Health provider plans $11.2M construction project
A health care provider along the lakeshore is planning an $11.2-million renovation and expansion project to enhance its delivery of nursing home, rehabilitation and dementia services.
The Oceana County Medical Care Facility in Hart is participating in a public hearing this Thursday at the Hart City Hall Community Center, at 407 State St., at 2:00 p.m. to receive feedback on its proposed project.
Greg Wilson, administrator at Oceana County Medical Care Facility, said the project addresses the organization’s renovation needs and would provide better care for residents.
“I think this is going to be a significant addition to our health care system in Oceana County,” Wilson said. “We are preparing the facility for the next 40 to 50 years caring for people with Alzheimer’s and meeting their needs. It is designed so that we can better meet the needs of those people who ask for and need a person-centered care.

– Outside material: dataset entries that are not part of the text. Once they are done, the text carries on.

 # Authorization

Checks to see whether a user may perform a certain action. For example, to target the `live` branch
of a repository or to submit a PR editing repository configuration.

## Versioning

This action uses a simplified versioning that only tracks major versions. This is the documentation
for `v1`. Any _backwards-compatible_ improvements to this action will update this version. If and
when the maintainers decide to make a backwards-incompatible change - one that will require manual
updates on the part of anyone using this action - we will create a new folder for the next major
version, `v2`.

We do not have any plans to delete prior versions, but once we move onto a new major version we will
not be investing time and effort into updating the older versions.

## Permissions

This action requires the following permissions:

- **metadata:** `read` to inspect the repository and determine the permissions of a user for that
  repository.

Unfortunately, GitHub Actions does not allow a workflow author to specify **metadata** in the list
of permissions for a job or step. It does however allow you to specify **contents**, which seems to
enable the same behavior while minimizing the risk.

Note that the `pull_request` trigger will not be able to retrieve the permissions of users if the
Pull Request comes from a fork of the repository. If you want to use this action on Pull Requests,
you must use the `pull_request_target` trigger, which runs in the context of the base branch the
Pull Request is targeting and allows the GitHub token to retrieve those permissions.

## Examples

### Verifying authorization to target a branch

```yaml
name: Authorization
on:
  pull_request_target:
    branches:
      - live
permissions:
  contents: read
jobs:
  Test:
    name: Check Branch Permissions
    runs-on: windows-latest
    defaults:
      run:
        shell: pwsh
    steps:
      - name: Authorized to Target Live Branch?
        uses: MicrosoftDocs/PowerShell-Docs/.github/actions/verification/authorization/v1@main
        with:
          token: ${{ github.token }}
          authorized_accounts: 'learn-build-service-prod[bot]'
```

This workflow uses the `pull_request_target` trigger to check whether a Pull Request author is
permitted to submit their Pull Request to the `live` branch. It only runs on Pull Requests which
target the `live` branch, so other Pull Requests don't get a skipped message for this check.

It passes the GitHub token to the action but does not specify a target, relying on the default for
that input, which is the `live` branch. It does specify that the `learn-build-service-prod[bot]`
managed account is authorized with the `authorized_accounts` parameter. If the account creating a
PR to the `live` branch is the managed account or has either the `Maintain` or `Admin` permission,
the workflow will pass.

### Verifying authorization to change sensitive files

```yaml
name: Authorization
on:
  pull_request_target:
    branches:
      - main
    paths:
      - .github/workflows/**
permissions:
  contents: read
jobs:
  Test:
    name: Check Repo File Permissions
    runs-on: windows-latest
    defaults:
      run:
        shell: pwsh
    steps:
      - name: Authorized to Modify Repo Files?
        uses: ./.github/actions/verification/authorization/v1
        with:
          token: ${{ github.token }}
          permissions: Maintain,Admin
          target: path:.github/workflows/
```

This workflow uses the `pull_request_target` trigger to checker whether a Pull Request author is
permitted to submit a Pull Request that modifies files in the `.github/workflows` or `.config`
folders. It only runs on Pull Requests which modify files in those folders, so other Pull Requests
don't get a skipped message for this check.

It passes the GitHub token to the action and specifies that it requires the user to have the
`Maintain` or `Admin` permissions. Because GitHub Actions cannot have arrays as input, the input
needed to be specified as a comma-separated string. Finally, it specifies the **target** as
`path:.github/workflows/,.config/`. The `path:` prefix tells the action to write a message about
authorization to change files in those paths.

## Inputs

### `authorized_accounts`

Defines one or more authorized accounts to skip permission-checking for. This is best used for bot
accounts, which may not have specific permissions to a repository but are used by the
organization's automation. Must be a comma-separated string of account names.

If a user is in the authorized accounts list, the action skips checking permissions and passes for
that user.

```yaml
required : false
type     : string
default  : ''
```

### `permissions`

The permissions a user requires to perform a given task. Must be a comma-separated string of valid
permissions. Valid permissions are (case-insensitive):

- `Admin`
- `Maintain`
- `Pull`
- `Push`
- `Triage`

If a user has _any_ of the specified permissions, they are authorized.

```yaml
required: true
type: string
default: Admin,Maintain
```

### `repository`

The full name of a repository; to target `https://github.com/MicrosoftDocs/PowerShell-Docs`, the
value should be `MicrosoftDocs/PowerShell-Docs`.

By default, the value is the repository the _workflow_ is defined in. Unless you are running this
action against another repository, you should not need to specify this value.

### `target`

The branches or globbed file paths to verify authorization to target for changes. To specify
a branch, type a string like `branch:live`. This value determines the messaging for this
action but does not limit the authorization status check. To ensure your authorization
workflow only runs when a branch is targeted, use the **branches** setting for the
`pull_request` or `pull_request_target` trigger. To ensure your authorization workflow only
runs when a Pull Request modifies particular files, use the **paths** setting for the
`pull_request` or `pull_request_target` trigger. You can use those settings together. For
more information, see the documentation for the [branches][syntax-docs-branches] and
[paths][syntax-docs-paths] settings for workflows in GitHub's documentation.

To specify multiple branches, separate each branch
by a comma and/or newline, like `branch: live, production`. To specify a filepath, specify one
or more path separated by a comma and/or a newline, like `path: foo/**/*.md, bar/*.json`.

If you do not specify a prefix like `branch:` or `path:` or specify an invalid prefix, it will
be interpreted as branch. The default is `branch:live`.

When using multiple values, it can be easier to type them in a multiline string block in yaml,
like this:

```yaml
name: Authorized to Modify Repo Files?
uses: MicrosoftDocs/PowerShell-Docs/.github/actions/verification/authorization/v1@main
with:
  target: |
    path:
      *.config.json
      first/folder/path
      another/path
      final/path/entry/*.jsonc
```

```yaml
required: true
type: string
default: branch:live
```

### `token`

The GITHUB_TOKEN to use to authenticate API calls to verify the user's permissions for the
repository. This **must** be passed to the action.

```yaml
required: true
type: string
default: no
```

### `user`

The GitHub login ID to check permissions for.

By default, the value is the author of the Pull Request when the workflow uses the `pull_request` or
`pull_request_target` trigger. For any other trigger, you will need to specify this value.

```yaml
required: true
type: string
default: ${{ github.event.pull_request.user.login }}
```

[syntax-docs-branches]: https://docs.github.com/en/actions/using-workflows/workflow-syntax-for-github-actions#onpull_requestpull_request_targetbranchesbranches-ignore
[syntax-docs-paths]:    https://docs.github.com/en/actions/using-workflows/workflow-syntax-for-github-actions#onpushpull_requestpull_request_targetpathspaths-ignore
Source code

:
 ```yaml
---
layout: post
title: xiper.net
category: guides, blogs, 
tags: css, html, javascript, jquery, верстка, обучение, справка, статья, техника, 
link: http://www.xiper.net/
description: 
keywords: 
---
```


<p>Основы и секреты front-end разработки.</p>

Designed by the West Michigan-based architecture firm TowerPinkster with project manager Rob Courter, the project includes the renovation and expansion of the facility’s current amenities: expansion of the residents’ main dining room; upgrade part of the existing building originally built in 1965; construction of 16 rooms to the northeast side of the building; and creating 17 additional rooms to the special care Alzheimer’s unit.
Currently, the facility has 18 beds in its special care Alzheimer’s unit, and it has a long-standing waiting list with more than 25 people needing care.
“There are actually a couple of aspects that we are dealing with,” Wilson said. “We have an older building that needs to be torn down and rebuilt. It was built back in the mid 60s, and it is going to be 50 years old.
“We are also trying to create some more private space, since that is really what seniors are asking for when they go into nursing homes. When we are all done, most of the rooms in the facility will be private rooms.”
Another aspect of the project includes the facility’s rehabilitation wing, which focuses on short-term outpatient care.
Although the health care provider has offered rehabilitation services for years, Wilson said the project incorporates developing facility space solely for patients receiving care and returning home.
“We have been doing rehab in this facility forever,” Wilson said. “It is going to be a more focused area for short-term rehab. It is going to have its own dining room, its own activity room and private rooms with showers. We are seeing people who are coming in for short-term rehab don’t generally want to be mixed in with the resident population and just want to come in, get their rehab and go home.”
Financing for the $11.2-million facility is anticipated to come from a variety of sources: organizational funds, community fundraising and grant funding.
The organization has roughly half of the $11.2 million available from saving funds over the years and is pursuing a $2-million grant from the Harry and Jeanette Weinberg Foundation.
“We are working with the Oceana community foundation to help us facilitate the fundraising, and we have also hired a private grant writer to help us with the fundraising efforts and help us write the grant for the Weinberg Foundation,” Wilson said.
If the project receives Certificate of Need approval, Wilson said the organization is hoping to break ground in December, with building and renovation anticipated to last about 27 months.
The construction for the project will be handled by Christman Company in Lansing.
The Oceana County Medical Care Facility employs a range of staff members to provide 24-hour care for residents and patients: licensed nurses, certified nursing assistants, social work professionals, diet technicians, physical therapists, speech therapists and massage therapists.